We left this story in Tuscaloosa, Alabama, after a great reading at The Green Bar. The next morning, I was up early to grab breakfast with a friend before heading out to Louisiana for a reading later that night. About halfway through the process of getting dressed, I nearly passed out, apropos, apparently, nothing. Next came the beast-like sweating, then chills. I did the mental math. Yep, I’d managed to get the flu, or something like it, on a day when I had a three-state drive ahead of me. Good going, Davio!
I lay back down, and tried not to move a muscle for the next two hours until I had to check out of my hotel, trying to decide whether I should cancel my reading in New Orleans, then get on the phone with the airline and try to change my flight home, or tough it out, get in the car, and drive on. In the end, forging ahead sounded like the simpler of the two options, so at the last possible moment, I checked out of the hotel, got myself an enormous bottle of water, took enough Dayquil to kill a large animal, turned the air conditioning in my rented Ford up to full blast, and rolled out.

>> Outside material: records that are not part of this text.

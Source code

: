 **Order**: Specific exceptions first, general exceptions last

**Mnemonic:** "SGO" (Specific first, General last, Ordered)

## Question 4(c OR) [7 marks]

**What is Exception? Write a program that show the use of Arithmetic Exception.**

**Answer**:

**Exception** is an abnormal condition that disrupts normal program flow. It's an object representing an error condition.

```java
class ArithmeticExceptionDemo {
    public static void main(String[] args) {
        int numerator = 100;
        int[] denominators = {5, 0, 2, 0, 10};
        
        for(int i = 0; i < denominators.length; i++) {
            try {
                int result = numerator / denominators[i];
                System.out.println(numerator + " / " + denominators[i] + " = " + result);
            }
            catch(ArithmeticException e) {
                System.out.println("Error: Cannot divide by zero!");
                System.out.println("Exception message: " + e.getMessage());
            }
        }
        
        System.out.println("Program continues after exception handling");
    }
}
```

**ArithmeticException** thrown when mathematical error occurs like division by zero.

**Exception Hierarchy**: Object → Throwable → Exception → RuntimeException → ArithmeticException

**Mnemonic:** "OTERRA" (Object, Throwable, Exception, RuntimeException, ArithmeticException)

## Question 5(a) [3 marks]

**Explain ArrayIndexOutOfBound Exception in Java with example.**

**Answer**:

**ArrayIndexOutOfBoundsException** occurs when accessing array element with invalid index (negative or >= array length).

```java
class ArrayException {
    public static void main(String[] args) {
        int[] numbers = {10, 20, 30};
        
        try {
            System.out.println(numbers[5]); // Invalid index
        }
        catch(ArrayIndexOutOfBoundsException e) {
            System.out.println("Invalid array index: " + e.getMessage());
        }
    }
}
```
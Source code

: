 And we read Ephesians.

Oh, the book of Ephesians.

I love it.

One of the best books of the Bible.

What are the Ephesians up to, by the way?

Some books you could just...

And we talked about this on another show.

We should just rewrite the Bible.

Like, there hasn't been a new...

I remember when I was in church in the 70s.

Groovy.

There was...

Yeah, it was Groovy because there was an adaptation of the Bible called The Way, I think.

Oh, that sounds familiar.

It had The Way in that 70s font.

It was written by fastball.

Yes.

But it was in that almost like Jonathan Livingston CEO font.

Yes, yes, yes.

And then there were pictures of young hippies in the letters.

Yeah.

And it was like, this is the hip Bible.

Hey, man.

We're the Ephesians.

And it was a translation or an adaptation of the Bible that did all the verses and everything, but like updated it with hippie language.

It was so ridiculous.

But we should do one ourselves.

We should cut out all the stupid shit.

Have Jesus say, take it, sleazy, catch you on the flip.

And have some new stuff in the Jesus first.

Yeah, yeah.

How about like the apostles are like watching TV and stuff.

I pretty much actively wanted to die somewhere around Meridian, Mississippi, but managed to make it to New Orleans a mere five hours later. I had just enough time, and just enough chutzpa, left when I got in to walk a few blocks around the French Quarter, grab a quick meal, and make myself presentable (i.e., hide the evidence of illness) before the reading the reading.
The 17 Poets series, a very respected and established reading series in New Orleans, usually holds its events at The Gold Mine Saloon in the French Quarter, but some renovation work on the building’s plumbing made hosting the event there impossible this time. One of the members of the poetry group was kind enough to open up her truly spectacular, turn-of-the-century home in the Bywater to us. I wasn’t sure how many people would come out to a reading in a private home, but the place–no small venue–was filled to brim with poetry people.
I was lucky to be the opening act for a group of great readers (I always enjoy getting my own reading out of the way first so that I can enjoy the other readers without worrying about my own performance), and I had a poetry reading first: a small poodle named Pebo attacked, killed, and celebrated the death of a large bee/wasp thing all during the final stanza of my poem “Senescence.” I understand that the incident was filmed for later enjoyment.
At the end of the very long day, I was glad I stuck with the road instead of dragging my sick self home; I met some fantastic people, and the event turned out to be a fine way to close out the road-intensive portion of my book tour.
Now I’m back home in Seattle, but the readings continue! Tomorrow at 3:00pm, I’m reading with the incomparable Jeannine Hall Gailey at Open Books in the Wallingford neighborhood of Seattle. See you there? I promise: I’m not contagious any more!